Os Estados Unidos negaram, ontem, as acusações feitas pela China de que estariam usando balões para espionagem, enquanto tentam desvendar o mistério envolvendo três objetos voadores não identificados abatidos nos últimos dias. "Isso não é verdade. Não fizemos isso", declarou ontem o porta-voz do Conselho de Segurança Nacional da Casa Branca, John Kirby, questionado sobre o assunto pela imprensa. "Apenas no último ano, balões americanos sobrevoaram a China mais de 10 vezes sem qualquer autorização", havia acusado mais cedo o porta-voz do Ministério das Relações Exteriores chinês, Wang Wenbin.

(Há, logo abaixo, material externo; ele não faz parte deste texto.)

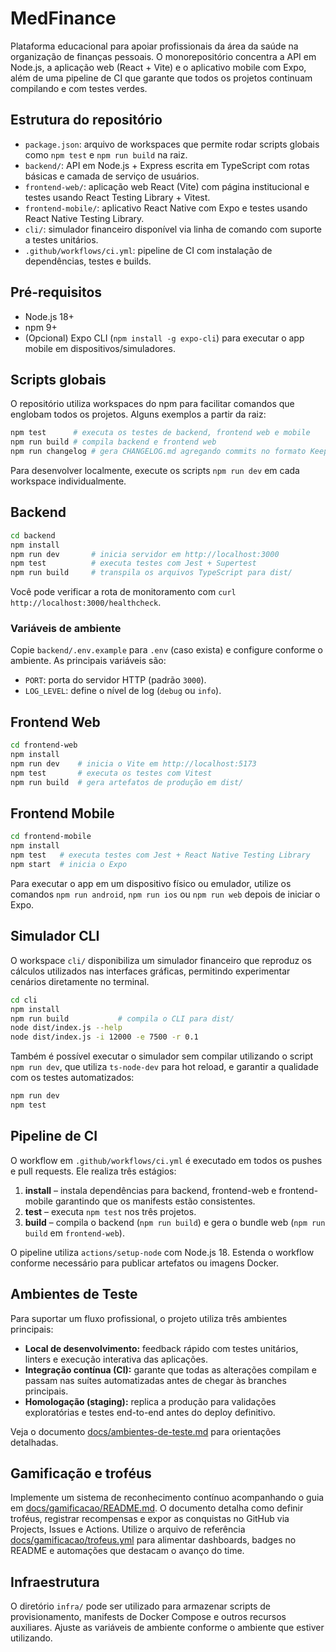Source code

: # MedFinance

Plataforma educacional para apoiar profissionais da área da saúde na organização de finanças pessoais. O monorepositório
concentra a API em Node.js, a aplicação web (React + Vite) e o aplicativo mobile com Expo, além de uma pipeline de CI
que garante que todos os projetos continuam compilando e com testes verdes.

## Estrutura do repositório

- `package.json`: arquivo de workspaces que permite rodar scripts globais como `npm test` e `npm run build` na raiz.
- `backend/`: API em Node.js + Express escrita em TypeScript com rotas básicas e camada de serviço de usuários.
- `frontend-web/`: aplicação web React (Vite) com página institucional e testes usando React Testing Library + Vitest.
- `frontend-mobile/`: aplicativo React Native com Expo e testes usando React Native Testing Library.
- `cli/`: simulador financeiro disponível via linha de comando com suporte a testes unitários.
- `.github/workflows/ci.yml`: pipeline de CI com instalação de dependências, testes e builds.

## Pré-requisitos

- Node.js 18+
- npm 9+
- (Opcional) Expo CLI (`npm install -g expo-cli`) para executar o app mobile em dispositivos/simuladores.

## Scripts globais

O repositório utiliza workspaces do npm para facilitar comandos que englobam todos os projetos. Alguns exemplos a partir da raiz:

```bash
npm test      # executa os testes de backend, frontend web e mobile
npm run build # compila backend e frontend web
npm run changelog # gera CHANGELOG.md agregando commits no formato Keep a Changelog
```

Para desenvolver localmente, execute os scripts `npm run dev` em cada workspace individualmente.

## Backend

```bash
cd backend
npm install
npm run dev       # inicia servidor em http://localhost:3000
npm test          # executa testes com Jest + Supertest
npm run build     # transpila os arquivos TypeScript para dist/
```

Você pode verificar a rota de monitoramento com `curl http://localhost:3000/healthcheck`.

### Variáveis de ambiente

Copie `backend/.env.example` para `.env` (caso exista) e configure conforme o ambiente. As principais variáveis são:

- `PORT`: porta do servidor HTTP (padrão `3000`).
- `LOG_LEVEL`: define o nível de log (`debug` ou `info`).

## Frontend Web

```bash
cd frontend-web
npm install
npm run dev    # inicia o Vite em http://localhost:5173
npm test       # executa os testes com Vitest
npm run build  # gera artefatos de produção em dist/
```

## Frontend Mobile

```bash
cd frontend-mobile
npm install
npm test   # executa testes com Jest + React Native Testing Library
npm start  # inicia o Expo
```

Para executar o app em um dispositivo físico ou emulador, utilize os comandos `npm run android`, `npm run ios` ou `npm run web`
depois de iniciar o Expo.

## Simulador CLI

O workspace `cli/` disponibiliza um simulador financeiro que reproduz os cálculos utilizados nas interfaces gráficas, permitindo
experimentar cenários diretamente no terminal.

```bash
cd cli
npm install
npm run build           # compila o CLI para dist/
node dist/index.js --help
node dist/index.js -i 12000 -e 7500 -r 0.1
```

Também é possível executar o simulador sem compilar utilizando o script `npm run dev`, que utiliza `ts-node-dev` para hot reload,
e garantir a qualidade com os testes automatizados:

```bash
npm run dev
npm test
```

## Pipeline de CI

O workflow em `.github/workflows/ci.yml` é executado em todos os pushes e pull requests. Ele realiza três estágios:

1. **install** – instala dependências para backend, frontend-web e frontend-mobile garantindo que os manifests estão
   consistentes.
2. **test** – executa `npm test` nos três projetos.
3. **build** – compila o backend (`npm run build`) e gera o bundle web (`npm run build` em `frontend-web`).

O pipeline utiliza `actions/setup-node` com Node.js 18. Estenda o workflow conforme necessário para publicar artefatos ou
imagens Docker.

## Ambientes de Teste

Para suportar um fluxo profissional, o projeto utiliza três ambientes principais:

- **Local de desenvolvimento:** feedback rápido com testes unitários, linters e execução interativa das aplicações.
- **Integração contínua (CI):** garante que todas as alterações compilam e passam nas suítes automatizadas antes de chegar às branches principais.
- **Homologação (staging):** replica a produção para validações exploratórias e testes end-to-end antes do deploy definitivo.

Veja o documento [docs/ambientes-de-teste.md](docs/ambientes-de-teste.md) para orientações detalhadas.

## Gamificação e troféus

Implemente um sistema de reconhecimento contínuo acompanhando o guia em
[docs/gamificacao/README.md](docs/gamificacao/README.md). O documento detalha como
definir troféus, registrar recompensas e expor as conquistas no GitHub via Projects,
Issues e Actions. Utilize o arquivo de referência
[docs/gamificacao/trofeus.yml](docs/gamificacao/trofeus.yml) para alimentar dashboards,
badges no README e automações que destacam o avanço do time.

## Infraestrutura

O diretório `infra/` pode ser utilizado para armazenar scripts de provisionamento, manifests de Docker Compose e outros
recursos auxiliares. Ajuste as variáveis de ambiente conforme o ambiente que estiver utilizando.
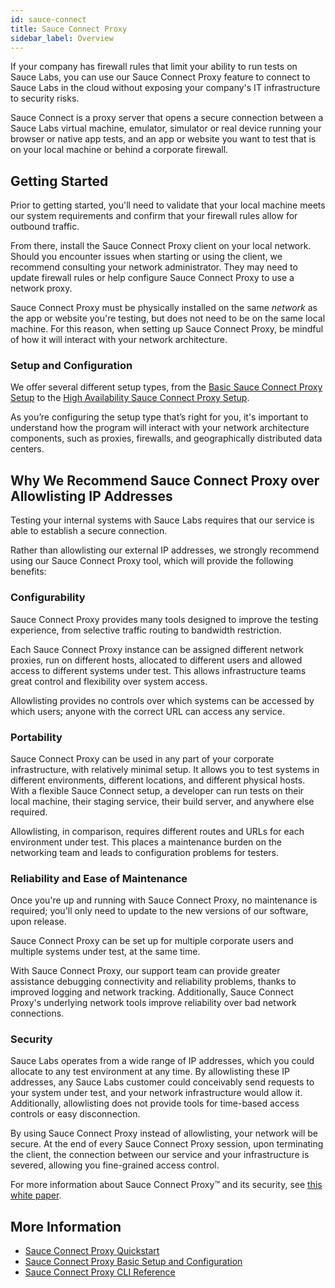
 ```yaml
---
id: sauce-connect
title: Sauce Connect Proxy
sidebar_label: Overview
---
```


If your company has firewall rules that limit your ability to run tests on Sauce Labs, you can use our Sauce Connect Proxy feature to connect to Sauce Labs in the cloud without exposing your company's IT infrastructure to security risks.

Sauce Connect is a proxy server that opens a secure connection between a Sauce Labs virtual machine, emulator, simulator or real device running your browser or native app tests, and an app or website you want to test that is on your local machine or behind a corporate firewall.

## Getting Started

Prior to getting started, you'll need to validate that your local machine meets our system requirements and confirm that your firewall rules allow for outbound traffic.

From there, install the Sauce Connect Proxy client on your local network. Should you encounter issues when starting or using the client, we recommend consulting your network administrator. They may need to update firewall rules or help configure Sauce Connect Proxy to use a network proxy.

Sauce Connect Proxy must be physically installed on the same _network_ as the app or website you're testing, but does not need to be on the same local machine. For this reason, when setting up Sauce Connect Proxy, be mindful of how it will interact with your network architecture.

### Setup and Configuration

We offer several different setup types, from the [Basic Sauce Connect Proxy Setup](/secure-connections/sauce-connect/setup-configuration/basic-setup) to the [High Availability Sauce Connect Proxy Setup](/secure-connections/sauce-connect/setup-configuration/high-availability).

As you’re configuring the setup type that’s right for you, it's important to understand how the program will interact with your network architecture components, such as proxies, firewalls, and geographically distributed data centers.

## Why We Recommend Sauce Connect Proxy over Allowlisting IP Addresses

Testing your internal systems with Sauce Labs requires that our service is able to establish a secure connection.

Rather than allowlisting our external IP addresses, we strongly recommend using our Sauce Connect Proxy tool, which will provide the following benefits:

### Configurability

Sauce Connect Proxy provides many tools designed to improve the testing experience, from selective traffic routing to bandwidth restriction.

Each Sauce Connect Proxy instance can be assigned different network proxies, run on different hosts, allocated to different users and allowed access to different systems under test. This allows infrastructure teams great control and flexibility over system access.

Allowlisting provides no controls over which systems can be accessed by which users; anyone with the correct URL can access any service.

### Portability

Sauce Connect Proxy can be used in any part of your corporate infrastructure, with relatively minimal setup. It allows you to test systems in different environments, different locations, and different physical hosts. With a flexible Sauce Connect setup, a developer can run tests on their local machine, their staging service, their build server, and anywhere else required.

Allowlisting, in comparison, requires different routes and URLs for each environment under test. This places a maintenance burden on the networking team and leads to configuration problems for testers.

### Reliability and Ease of Maintenance

Once you're up and running with Sauce Connect Proxy, no maintenance is required; you'll only need to update to the new versions of our software, upon release.

Sauce Connect Proxy can be set up for multiple corporate users and multiple systems under test, at the same time.

With Sauce Connect Proxy, our support team can provide greater assistance debugging connectivity and reliability problems, thanks to improved logging and network tracking. Additionally, Sauce Connect Proxy's underlying network tools improve reliability over bad network connections.

### Security

Sauce Labs operates from a wide range of IP addresses, which you could allocate to any test environment at any time. By allowlisting these IP addresses, any Sauce Labs customer could conceivably send requests to your system under test, and your network infrastructure would allow it. Additionally, allowlisting does not provide tools for time-based access controls or easy disconnection.

By using Sauce Connect Proxy instead of allowlisting, your network will be secure. At the end of every Sauce Connect Proxy session, upon terminating the client, the connection between our service and your infrastructure is severed, allowing you fine-grained access control.

For more information about Sauce Connect Proxy&trade; and its security, see [this white paper](https://saucelabs.com/resources/white-papers/sauce-connect-proxy-security-overview).

## More Information

- [Sauce Connect Proxy Quickstart](/secure-connections/sauce-connect/quickstart/)
- [Sauce Connect Proxy Basic Setup and Configuration](/secure-connections/sauce-connect/setup-configuration/basic-setup/)
- [Sauce Connect Proxy CLI Reference](/dev/cli/sauce-connect-proxy)
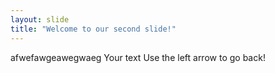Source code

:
 ```yaml
---
layout: slide
title: "Welcome to our second slide!"
---
```


afwefawgeawegwaeg
Your text
Use the left arrow to go back!
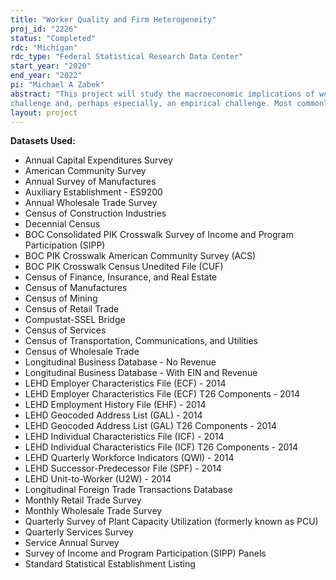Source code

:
 ```yaml
---
title: "Worker Quality and Firm Heterogeneity"
proj_id: "2226"
status: "Completed"
rdc: "Michigan"
rdc_type: "Federal Statistical Research Data Center"
start_year: "2020"
end_year: "2022"
pi: "Michael A Zabek"
abstract: "This project will study the macroeconomic implications of worker quality and firm heterogeneity. Many macroeconomic phenomena--ranging from trends in productivity to relative declines in workers' earnings--are commonly examined through the lenses of models with either representative workers or representative firms. Understanding how deviations from these assumptions change our understanding of macroeconomic phenomena poses both a theoretical
challenge and, perhaps especially, an empirical challenge. Most commonly, researchers do not simultaneously observe detailed data both on firms and on the individual workers within those firms. By using combined employer and employee data from the U.S. Census Bureau, we will enhance understanding of how worker quality and firm heterogeneity interact in equilibrium to generate observed macroeconomic outcomes."
layout: project
---
```


**Datasets Used:**

  - Annual Capital Expenditures Survey 
  - American Community Survey 
  - Annual Survey of Manufactures 
  - Auxiliary Establishment - ES9200 
  - Annual Wholesale Trade Survey 
  - Census of Construction Industries 
  - Decennial Census 
  - BOC Consolidated PIK Crosswalk Survey of Income and Program Participation (SIPP) 
  - BOC PIK Crosswalk American Community Survey (ACS) 
  - BOC PIK Crosswalk Census Unedited File (CUF) 
  - Census of Finance, Insurance, and Real Estate 
  - Census of Manufactures 
  - Census of Mining 
  - Census of Retail Trade 
  - Compustat-SSEL Bridge 
  - Census of Services 
  - Census of Transportation, Communications, and Utilities 
  - Census of Wholesale Trade 
  - Longitudinal Business Database - No Revenue 
  - Longitudinal Business Database - With EIN and Revenue 
  - LEHD Employer Characteristics File (ECF) - 2014 
  - LEHD Employer Characteristics File (ECF) T26 Components - 2014 
  - LEHD Employment History File (EHF) - 2014 
  - LEHD Geocoded Address List (GAL) - 2014 
  - LEHD Geocoded Address List (GAL) T26 Components - 2014 
  - LEHD Individual Characteristics File (ICF) - 2014 
  - LEHD Individual Characteristics File (ICF) T26 Components - 2014 
  - LEHD Quarterly Workforce Indicators (QWI) - 2014 
  - LEHD Successor-Predecessor File (SPF) - 2014 
  - LEHD Unit-to-Worker (U2W) - 2014 
  - Longitudinal Foreign Trade Transactions Database 
  - Monthly Retail Trade Survey 
  - Monthly Wholesale Trade Survey 
  - Quarterly Survey of Plant Capacity Utilization (formerly known as PCU) 
  - Quarterly Services Survey 
  - Service Annual Survey 
  - Survey of Income and Program Participation (SIPP) Panels 
  - Standard Statistical Establishment Listing 

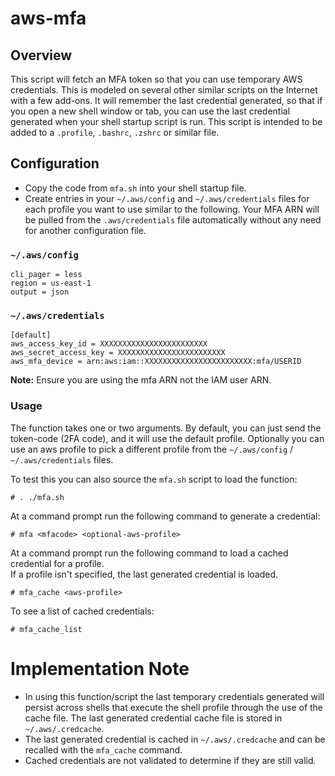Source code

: # aws-mfa

## Overview
This script will fetch an MFA token so that you can use temporary AWS credentials. This is modeled on several 
other similar scripts on the Internet with a few add-ons.  It will remember the last credential generated, 
so that if you open a new shell window or tab, you can use the last 
credential generated when your shell startup script is run. 
This script is intended to be added to a `.profile`, `.bashrc`, `.zshrc` or similar file.

## Configuration

- Copy the code from `mfa.sh` into your shell startup file.
- Create entries in your `~/.aws/config` and `~/.aws/credentials` files for each profile you want to use similar to 
  the following.  Your MFA ARN will be pulled from the `.aws/credentials` file automatically without any need for 
  another configuration file.
  
### `~/.aws/config`
```[default]
cli_pager = less
region = us-east-1
output = json
```

### `~/.aws/credentials`
```
[default]
aws_access_key_id = XXXXXXXXXXXXXXXXXXXXXXXX
aws_secret_access_key = XXXXXXXXXXXXXXXXXXXXXXXX
aws_mfa_device = arn:aws:iam::XXXXXXXXXXXXXXXXXXXXXXXX:mfa/USERID
```
**Note:** Ensure you are using the mfa ARN not the IAM user ARN.

### Usage
The function takes one or two arguments.  By default, you can just send the token-code (2FA code), 
and it will use the default profile.  Optionally you can use an aws profile to pick a different profile from the
`~/.aws/config` / `~/.aws/credentials` files.

To test this you can also source the `mfa.sh` script to load the function:

`# . ./mfa.sh`

At a command prompt run the following command to generate a credential:

`# mfa <mfacode> <optional-aws-profile>`

At a command prompt run the following command to load a cached credential for a profile.  
If a profile isn't specified, the last generated credential is loaded.

`# mfa_cache <aws-profile>`

To see a list of cached credentials:

`# mfa_cache_list`

# Implementation Note

- In using this function/script the last temporary credentials generated will persist across shells that execute the
  shell profile through the use of the cache file. The last generated credential cache file is stored
  in `~/.aws/.credcache`.
- The last generated credential is cached in `~/.aws/.credcache` and can be recalled with the `mfa_cache` command.
- Cached credentials are not validated to determine if they are still valid.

O Departamento de Estado americano acusou a China de "tentar limitar os danos" provocados por "seu programa de balões de vigilância", que, segundo Washington, envolve a espionagem de 40 países dos cinco continentes. A relação entre os dois países está ainda mais tensa depois que os EUA derrubaram, em 4 de fevereiro, um balão chinês que sobrevoava o território americano. Segundo Washington, o dispositivo tinha a missão de obter informações sobre instalações militares. Uma acusação falsa, garante Pequim, ao afirmar que o balão tinha origem chinesa, mas que o dispositivo era usado para observação meteorológica e teria violado o espaço aéreo americano involuntariamente. A China fez a mesma afirmação em 6 de fevereiro sobre um balão que sobrevoava a América Latina.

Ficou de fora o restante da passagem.